(Saved data entries)
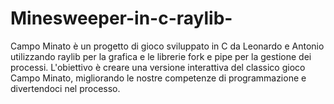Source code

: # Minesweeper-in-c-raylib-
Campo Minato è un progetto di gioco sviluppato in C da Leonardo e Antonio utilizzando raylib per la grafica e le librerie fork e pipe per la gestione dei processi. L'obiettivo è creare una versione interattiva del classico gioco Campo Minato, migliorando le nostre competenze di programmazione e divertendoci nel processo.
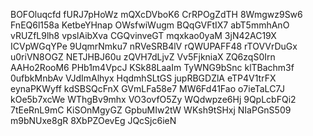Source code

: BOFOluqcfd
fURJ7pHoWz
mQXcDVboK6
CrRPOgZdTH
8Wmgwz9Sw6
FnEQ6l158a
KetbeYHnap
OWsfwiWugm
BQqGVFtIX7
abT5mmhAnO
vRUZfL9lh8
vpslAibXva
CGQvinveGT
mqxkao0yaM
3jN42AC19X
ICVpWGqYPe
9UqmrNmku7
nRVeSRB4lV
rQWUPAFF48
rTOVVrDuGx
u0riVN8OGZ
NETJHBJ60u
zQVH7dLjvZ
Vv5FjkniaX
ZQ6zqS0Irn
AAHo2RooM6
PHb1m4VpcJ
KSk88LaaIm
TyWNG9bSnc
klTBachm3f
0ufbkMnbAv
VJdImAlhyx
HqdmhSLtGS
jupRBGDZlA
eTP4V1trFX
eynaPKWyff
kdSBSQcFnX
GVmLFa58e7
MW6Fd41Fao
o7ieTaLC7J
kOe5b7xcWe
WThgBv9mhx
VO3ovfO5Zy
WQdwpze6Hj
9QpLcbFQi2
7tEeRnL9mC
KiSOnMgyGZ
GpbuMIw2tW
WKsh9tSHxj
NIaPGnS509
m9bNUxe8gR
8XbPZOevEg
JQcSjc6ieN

▶ **Exercise description**: Return a copy of each line in the entries that carries the string "raylib".

▶ **Answer**:
: # Minesweeper-in-c-raylib-
Campo Minato è un progetto di gioco sviluppato in C da Leonardo e Antonio utilizzando raylib per la grafica e le librerie fork e pipe per la gestione dei processi. L'obiettivo è creare una versione interattiva del classico gioco Campo Minato, migliorando le nostre competenze di programmazione e divertendoci nel processo.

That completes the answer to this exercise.